College Light Opera Company sets the stage for the next generation of performance artists
It’s been 50 years since the College Light Opera Company was opened by a group of theater lovers, dedicated to putting the struggles, delights, madness, humor, folly and passion of life onstage for all to experience. Every year, emerging young artists have the unique opportunity to learn from talented professionals and contribute to the rich tradition built by the musicians, directors, designers and performers that have come before them—and the community of the Cape and Islands has the unique opportunity to be entertained, perhaps even informed, by these gifted individuals.
Previously home to Oberlin College’s Gilbert and Sullivan Players, Highfield Theatre, located in a section of the sprawling Beebe Woods, became the training ground for the College Light Opera Company (CLOC) in 1969 when Oberlin College ceased their operations. In 1974, the company moved housing from the condemned Tanglewood Estate, also located on the Beebe property, to the old West Falmouth Inn on Chapoquoit Road, where it has remained to this day. “Falmouth is a very interesting community in that it’s well-situated to support something like this program. This program could not exist in just any town in America,” says Mark Pearson, producer and artistic director for CLOC. “When you’re trying to train young performers, you have to have an audience. The community provides an essential training opportunity.”
Pearson and his partner, CLOC Executive Director E. Mark Murphy, took over as producers of CLOC four years ago. The previous producers ran the company for 47 years, and if Pearson and Murphy’s dedication to theater, and to CLOC itself, is any indication, they may one day challenge that record. “It’s a really special place, and I think, going through it, you realize how life changing it can be and how important an institution it is,” says Pearson, who spent many of his own summers as a student with CLOC.
CLOC puts on nine shows a season at Highfield Theatre. That means company members have just 11 weeks to perfect nine different productions, and that includes auditioning for roles in each of these performances. “It’s like watching a juggler,” jokes Pearson, but the rigor of the program is truly to the benefit of the students. “We are primarily an educational institution,” he says. “The theater that we produce is obviously a very important part of what we do, but it’s almost a by-product of what our mission is—to provide a training ground for young artists.”

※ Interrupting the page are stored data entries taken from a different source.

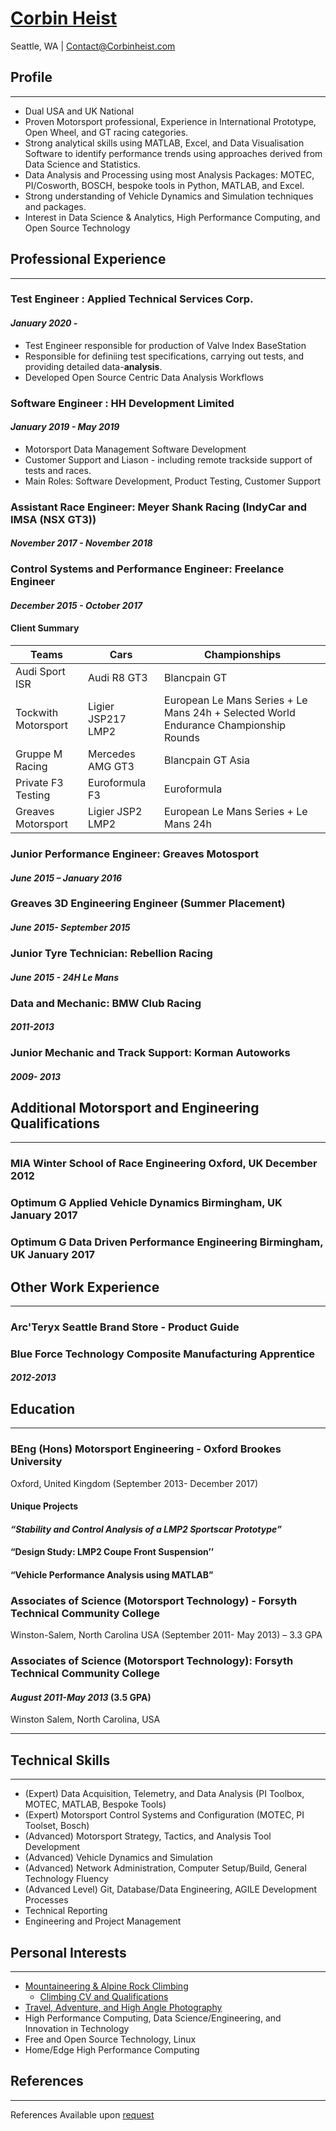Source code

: # [Corbin Heist](http://corbinheist.com/)

Seattle, WA | [Contact@Corbinheist.com](mailto:contact@corbinheist.com)

## Profile

---

* Dual USA and UK National
* Proven Motorsport professional, Experience in International Prototype, Open Wheel, and GT racing categories.
* Strong analytical skills using MATLAB, Excel, and Data Visualisation Software to identify performance trends using approaches derived from Data Science and Statistics.
* Data Analysis and Processing using most Analysis Packages: MOTEC, PI/Cosworth, BOSCH, bespoke tools in Python, MATLAB, and Excel.
* Strong understanding of Vehicle Dynamics and Simulation techniques and packages.
* Interest in Data Science & Analytics, High Performance Computing, and Open Source Technology

## Professional Experience

---

### Test Engineer : Applied Technical Services Corp.

#### *January 2020 -*

* Test Engineer responsible for production of Valve Index BaseStation
* Responsible for definiing test specifications, carrying out tests, and providing detailed data-**analysis**.
* Developed Open Source Centric Data Analysis Workflows

### Software Engineer : HH Development Limited

#### *January 2019 - May 2019*

* Motorsport Data Management Software Development
* Customer Support and Liason - including remote trackside support of tests and races.
* Main Roles: Software Development, Product Testing, Customer Support

### Assistant Race Engineer: Meyer Shank Racing (IndyCar and IMSA (NSX GT3))

#### *November 2017 - November 2018*

### Control Systems and Performance Engineer: Freelance Engineer

#### *December 2015 - October 2017*

#### Client Summary

| Teams| Cars| Championships|
|----------|-----|-|
| Audi Sport ISR | Audi R8 GT3 | Blancpain GT |
| Tockwith Motorsport | Ligier JSP217 LMP2 | European Le Mans Series + Le Mans 24h + Selected World Endurance Championship Rounds |
| Gruppe M Racing | Mercedes AMG GT3 | Blancpain GT Asia |
| Private F3 Testing | Euroformula F3 | Euroformula |
| Greaves Motorsport | Ligier JSP2 LMP2 | European Le Mans Series + Le Mans 24h  |

### Junior Performance Engineer: Greaves Motosport

#### *June 2015 – January 2016*

### Greaves 3D Engineering Engineer (Summer Placement)

#### *June 2015- September 2015*

### Junior Tyre Technician: Rebellion Racing

#### *June 2015 - 24H Le Mans*

### Data and Mechanic: BMW Club Racing

#### *2011-2013*

### Junior Mechanic and Track Support: Korman Autoworks 

#### *2009- 2013*

## Additional Motorsport and Engineering Qualifications

---

### MIA Winter School of Race Engineering Oxford, UK December 2012

### Optimum G Applied Vehicle Dynamics Birmingham, UK January 2017

### Optimum G Data Driven Performance Engineering Birmingham, UK January 2017

## Other Work Experience

---

### Arc'Teryx Seattle Brand Store - Product Guide

### Blue Force Technology Composite Manufacturing Apprentice

#### *2012-2013*

## Education

---

### BEng (Hons) Motorsport Engineering - Oxford Brookes University

Oxford, United Kingdom (September 2013- December 2017)

#### Unique Projects

#### *“Stability and Control Analysis of a LMP2 Sportscar Prototype”*

#### “Design Study: LMP2 Coupe Front Suspension’’

#### “Vehicle Performance Analysis using MATLAB”

### Associates of Science (Motorsport Technology) - Forsyth Technical Community College

Winston-Salem, North Carolina USA (September 2011- May 2013) – 3.3 GPA

### Associates of Science (Motorsport Technology): Forsyth Technical Community College

#### *August 2011-May 2013* (3.5 GPA)

Winston Salem, North Carolina, USA

---

## Technical Skills

---

* (Expert) Data Acquisition, Telemetry, and Data Analysis (PI Toolbox, MOTEC, MATLAB, Bespoke Tools)
* (Expert) Motorsport Control Systems and Configuration (MOTEC, PI Toolset, Bosch)
* (Advanced) Motorsport Strategy, Tactics, and Analysis Tool Development
* (Advanced) Vehicle Dynamics and Simulation
* (Advanced) Network Administration, Computer Setup/Build, General Technology Fluency
* (Advanced Level) Git, Database/Data Engineering, AGILE Development Processes
* Technical Reporting
* Engineering and Project Management

## Personal Interests

---

* [Mountaineering & Alpine Rock Climbing](https://www.instagram.com/explore/tags/corbinclimbs/)
  * [Climbing CV and Qualifications](link)
* [Travel, Adventure, and High Angle Photography](https://www.instagram.com/corbinheist/)
* High Performance Computing, Data Science/Engineering, and Innovation in Technology
* Free and Open Source Technology, Linux
* Home/Edge High Performance Computing

## References

---

References Available upon [request](mailto:contact@corbinheist.com)
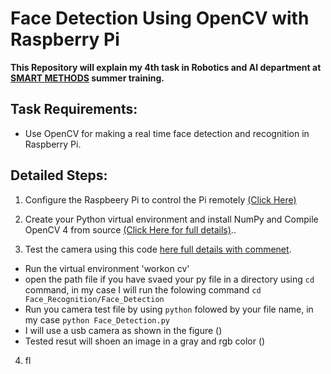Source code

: # Face Detection Using OpenCV with Raspberry Pi 
**This Repository will explain my 4th task in Robotics and AI department at [SMART METHODS](https://github.com/smart-methods) summer training.**

## Task Requirements: 
  - Use OpenCV for making a real time face detection and recognition in Raspberry Pi.
  
## Detailed Steps:
1. Configure the Raspbeery Pi to control the Pi remotely [(Click Here)](https://www.youtube.com/watch?v=BpJCAafw2qE&t=1201s)

2. Create your Python virtual environment and install NumPy and Compile OpenCV 4 from source [(Click Here for full details)](https://www.pyimagesearch.com/2019/09/16/install-opencv-4-on-raspberry-pi-4-and-raspbian-buster/)..

3. Test the camera using this code [here full details with commenet]().
  * Run the virtual environment 'workon cv'
  * open the path file if you have svaed your py file in a directory using `cd` command, in my case I will run the folowing command `cd Face_Recognition/Face_Detection` 
  * Run you camera test file by using `python` folowed by your file name, in my case `python Face_Detection.py`
  * I will use a usb camera as shown in the figure ()
  * Tested resut will shoen an image in a gray and rgb color ()

4. fl 
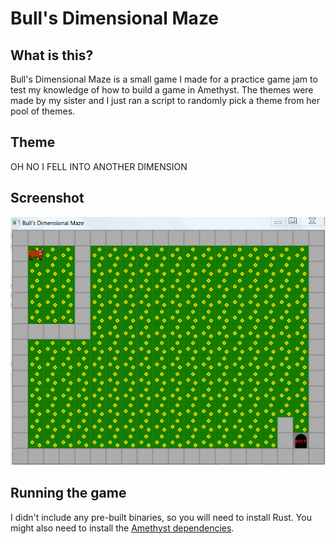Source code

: # Bull's Dimensional Maze

## What is this?

Bull's Dimensional Maze is a small game I made for a practice game jam to test my knowledge of how to build a game in Amethyst. The themes were made by my sister and I just ran a script to randomly pick a theme from her pool of themes.

## Theme

OH NO I FELL INTO ANOTHER DIMENSION

## Screenshot

![Game Screenshot](Screenshot.png)

## Running the game

I didn't include any pre-built binaries, so you will need to install Rust. You might also need to install the [Amethyst dependencies](https://github.com/amethyst/amethyst#dependencies).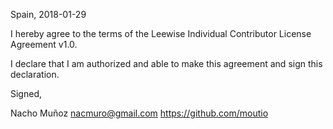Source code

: Spain, 2018-01-29

I hereby agree to the terms of the Leewise Individual Contributor License Agreement v1.0.

I declare that I am authorized and able to make this agreement and sign this declaration.

Signed,

Nacho Muñoz nacmuro@gmail.com https://github.com/moutio
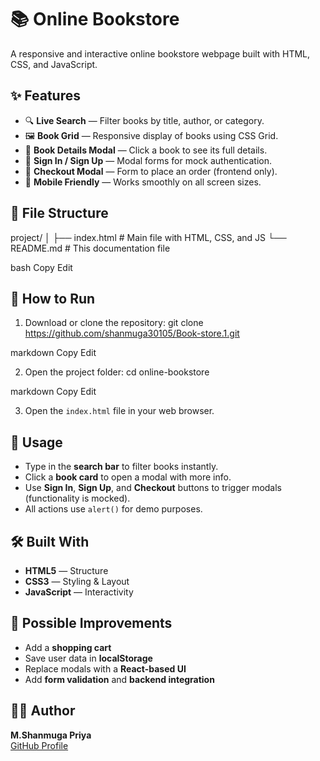 # 📚 Online Bookstore

A responsive and interactive online bookstore webpage built with HTML, CSS, and JavaScript.

## ✨ Features

- 🔍 **Live Search** — Filter books by title, author, or category.
- 🖼️ **Book Grid** — Responsive display of books using CSS Grid.
- 📄 **Book Details Modal** — Click a book to see its full details.
- 🔐 **Sign In / Sign Up** — Modal forms for mock authentication.
- 🛒 **Checkout Modal** — Form to place an order (frontend only).
- 📱 **Mobile Friendly** — Works smoothly on all screen sizes.

## 📁 File Structure

project/
│
├── index.html # Main file with HTML, CSS, and JS
└── README.md # This documentation file

bash
Copy
Edit

## 🚀 How to Run

1. Download or clone the repository:
git clone https://github.com/shanmuga30105/Book-store.1.git

markdown
Copy
Edit

2. Open the project folder:
cd online-bookstore

markdown
Copy
Edit

3. Open the `index.html` file in your web browser.

## 🧪 Usage

- Type in the **search bar** to filter books instantly.
- Click a **book card** to open a modal with more info.
- Use **Sign In**, **Sign Up**, and **Checkout** buttons to trigger modals (functionality is mocked).
- All actions use `alert()` for demo purposes.

## 🛠️ Built With

- **HTML5** — Structure
- **CSS3** — Styling & Layout
- **JavaScript** — Interactivity

## 🔮 Possible Improvements

- Add a **shopping cart**
- Save user data in **localStorage**
- Replace modals with a **React-based UI**
- Add **form validation** and **backend integration**

## 👩‍💻 Author

**M.Shanmuga Priya**  
[GitHub Profile](https://github.com/shanmuga30105)





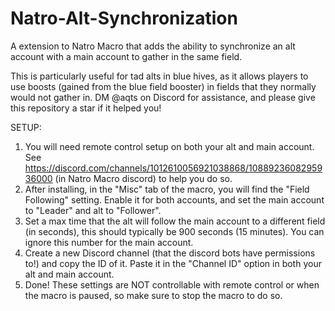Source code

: # Natro-Alt-Synchronization
A extension to Natro Macro that adds the ability to synchronize an alt account with a main account to gather in the same field.

This is particularly useful for tad alts in blue hives, as it allows players to use boosts (gained from the blue field booster) in fields that they normally would not gather in.
DM @aqts on Discord for assistance, and please give this repository a star if it helped you!

SETUP:
1. You will need remote control setup on both your alt and main account. See https://discord.com/channels/1012610056921038868/1088923608295936000 (in Natro Macro discord) to help you do so.
2. After installing, in the "Misc" tab of the macro, you will find the "Field Following" setting. Enable it for both accounts, and set the main account to "Leader" and alt to "Follower".
3. Set a max time that the alt will follow the main account to a different field (in seconds), this should typically be 900 seconds (15 minutes). You can ignore this number for the main account.
4. Create a new Discord channel (that the discord bots have permissions to!) and copy the ID of it. Paste it in the "Channel ID" option in both your alt and main account.
5. Done! These settings are NOT controllable with remote control or when the macro is paused, so make sure to stop the macro to do so.
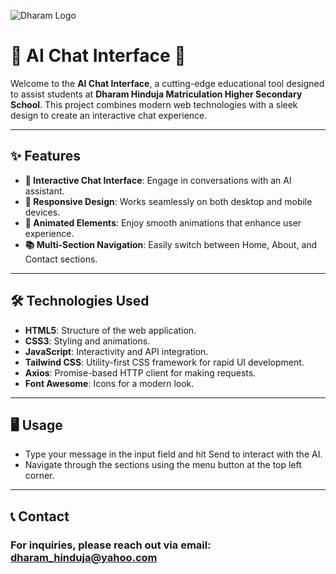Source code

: ![Dharam Logo](dharam.png)
# 🌟 AI Chat Interface 🌟

Welcome to the **AI Chat Interface**, a cutting-edge educational tool designed to assist students at **Dharam Hinduja Matriculation Higher Secondary School**. This project combines modern web technologies with a sleek design to create an interactive chat experience.

---

## ✨ Features

- **💬 Interactive Chat Interface**: Engage in conversations with an AI assistant.
- **📱 Responsive Design**: Works seamlessly on both desktop and mobile devices.
- **🎨 Animated Elements**: Enjoy smooth animations that enhance user experience.
- **📚 Multi-Section Navigation**: Easily switch between Home, About, and Contact sections.

---

## 🛠️ Technologies Used

- **HTML5**: Structure of the web application.
- **CSS3**: Styling and animations.
- **JavaScript**: Interactivity and API integration.
- **Tailwind CSS**: Utility-first CSS framework for rapid UI development.
- **Axios**: Promise-based HTTP client for making requests.
- **Font Awesome**: Icons for a modern look.

---

## 🖥️ Usage

- Type your message in the input field and hit Send to interact with the AI.
- Navigate through the sections using the menu button at the top left corner.
  
---

## 📞 Contact
### For inquiries, please reach out via email: dharam_hinduja@yahoo.com

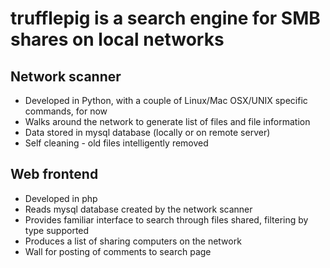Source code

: # trufflepig is a search engine for SMB shares on local networks #

## Network scanner ##
  * Developed in Python, with a couple of Linux/Mac OSX/UNIX specific commands, for now
  * Walks around the network to generate list of files and file information
  * Data stored in mysql database (locally or on remote server)
  * Self cleaning - old files intelligently removed

## Web frontend ##
  * Developed in php
  * Reads mysql database created by the network scanner
  * Provides familiar interface to search through files shared, filtering by type supported
  * Produces a list of sharing computers on the network
  * Wall for posting of comments to search page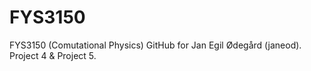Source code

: # FYS3150

FYS3150 (Comutational Physics) GitHub for Jan Egil Ødegård (janeod). Project 4 & Project 5.
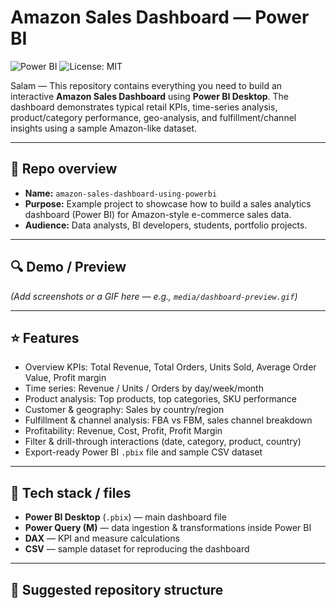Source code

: # Amazon Sales Dashboard — Power BI

![Power BI](https://img.shields.io/badge/Tool-Power%20BI-FFB000?logo=power-bi&logoColor=white) ![License: MIT](https://img.shields.io/badge/License-MIT-blue)

Salam — This repository contains everything you need to build an interactive **Amazon Sales Dashboard** using **Power BI Desktop**. The dashboard demonstrates typical retail KPIs, time-series analysis, product/category performance, geo-analysis, and fulfillment/channel insights using a sample Amazon-like dataset.

---

## 📌 Repo overview
- **Name:** `amazon-sales-dashboard-using-powerbi`
- **Purpose:** Example project to showcase how to build a sales analytics dashboard (Power BI) for Amazon-style e-commerce sales data.
- **Audience:** Data analysts, BI developers, students, portfolio projects.

---

## 🔍 Demo / Preview
*(Add screenshots or a GIF here — e.g., `media/dashboard-preview.gif`)*

---

## ⭐ Features
- Overview KPIs: Total Revenue, Total Orders, Units Sold, Average Order Value, Profit margin
- Time series: Revenue / Units / Orders by day/week/month
- Product analysis: Top products, top categories, SKU performance
- Customer & geography: Sales by country/region
- Fulfillment & channel analysis: FBA vs FBM, sales channel breakdown
- Profitability: Revenue, Cost, Profit, Profit Margin
- Filter & drill-through interactions (date, category, product, country)
- Export-ready Power BI `.pbix` file and sample CSV dataset

---

## 🧩 Tech stack / files
- **Power BI Desktop** (`.pbix`) — main dashboard file
- **Power Query (M)** — data ingestion & transformations inside Power BI
- **DAX** — KPI and measure calculations
- **CSV** — sample dataset for reproducing the dashboard

---

## 📁 Suggested repository structure
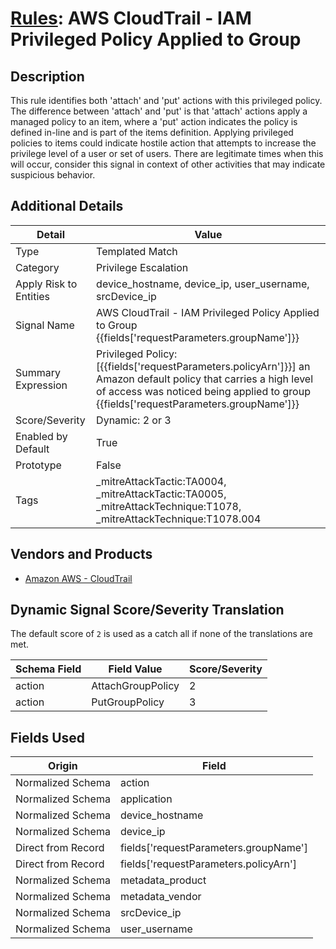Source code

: # [Rules](README.md): AWS CloudTrail - IAM Privileged Policy Applied to Group

## Description
This rule identifies both 'attach' and 'put' actions with this privileged policy.  The difference between 'attach' and 'put' is that 'attach' actions apply a managed policy to an item, where a 'put' action indicates the policy is defined in-line and is part of the items definition. Applying privileged policies to items could indicate hostile action that attempts to increase the privilege level of a user or set of users.  There are legitimate times when this will occur, consider this signal in context of other activities that may indicate suspicious behavior.

## Additional Details
|Detail|Value|
|----|----|
|Type|Templated Match|
|Category|Privilege Escalation|
|Apply Risk to Entities|device_hostname, device_ip, user_username, srcDevice_ip|
|Signal Name|AWS CloudTrail - IAM Privileged Policy Applied to Group {{fields['requestParameters.groupName']}}|
|Summary Expression|Privileged Policy: [{{fields['requestParameters.policyArn']}}] an Amazon default policy that carries a high level of access was noticed being applied to group {{fields['requestParameters.groupName']}}|
|Score/Severity|Dynamic: 2 or 3|
|Enabled by Default|True|
|Prototype|False|
|Tags|_mitreAttackTactic:TA0004, _mitreAttackTactic:TA0005, _mitreAttackTechnique:T1078, _mitreAttackTechnique:T1078.004|
## Vendors and Products
- [Amazon AWS - CloudTrail](../products/033624b0-218e-4dcb-b93f-0f1fb1806c56.md)


## Dynamic Signal Score/Severity Translation

The default score of `2` is used as a catch all if none of the translations are met.

|Schema Field|Field Value|Score/Severity|
|------------|-----------|--------------|
|action|AttachGroupPolicy|2|
|action|PutGroupPolicy|3|
## Fields Used

|Origin|Field|
|----|----|
|Normalized Schema|action|
|Normalized Schema|application|
|Normalized Schema|device_hostname|
|Normalized Schema|device_ip|
|Direct from Record|fields['requestParameters.groupName']|
|Direct from Record|fields['requestParameters.policyArn']|
|Normalized Schema|metadata_product|
|Normalized Schema|metadata_vendor|
|Normalized Schema|srcDevice_ip|
|Normalized Schema|user_username|


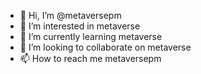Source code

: - 👋 Hi, I’m @metaversepm
- 👀 I’m interested in metaverse
- 🌱 I’m currently learning metaverse
- 💞️ I’m looking to collaborate on metaverse
- 📫 How to reach me metaversepm

<!---
metaversepm/metaversepm is a ✨ special ✨ repository because its `README.md` (this file) appears on your GitHub profile.
You can click the Preview link to take a look at your changes.
--->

The application process for the summer season is equally as competitive as the program itself, and the result is a talented company of young theater lovers, eager to refine their craft and excited to entertain their audiences. “Students should use the summer to really think about this career. Is this the career that they want?” says Pearson. “It’s an important decision to be able to make early, and I think CLOC provides the opportunity, in a nurturing environment, to become more informed toward making that decision.”
For each person that comes through the doors of CLOC, the takeaway is going to be different. What’s special about the program is that, as Pearson explains, it gives company members the opportunity, in fact the responsibility, to have a variety of different takeaways, and no matter the experience one has, improvement is inevitable. “When you’re educating someone with anything, but especially with performance and with art, there has to be a point where the only way you’re going to learn it is to do it. That coupled with the intensity of the program, you cannot help but improve. Improve or die,” he says, laughing.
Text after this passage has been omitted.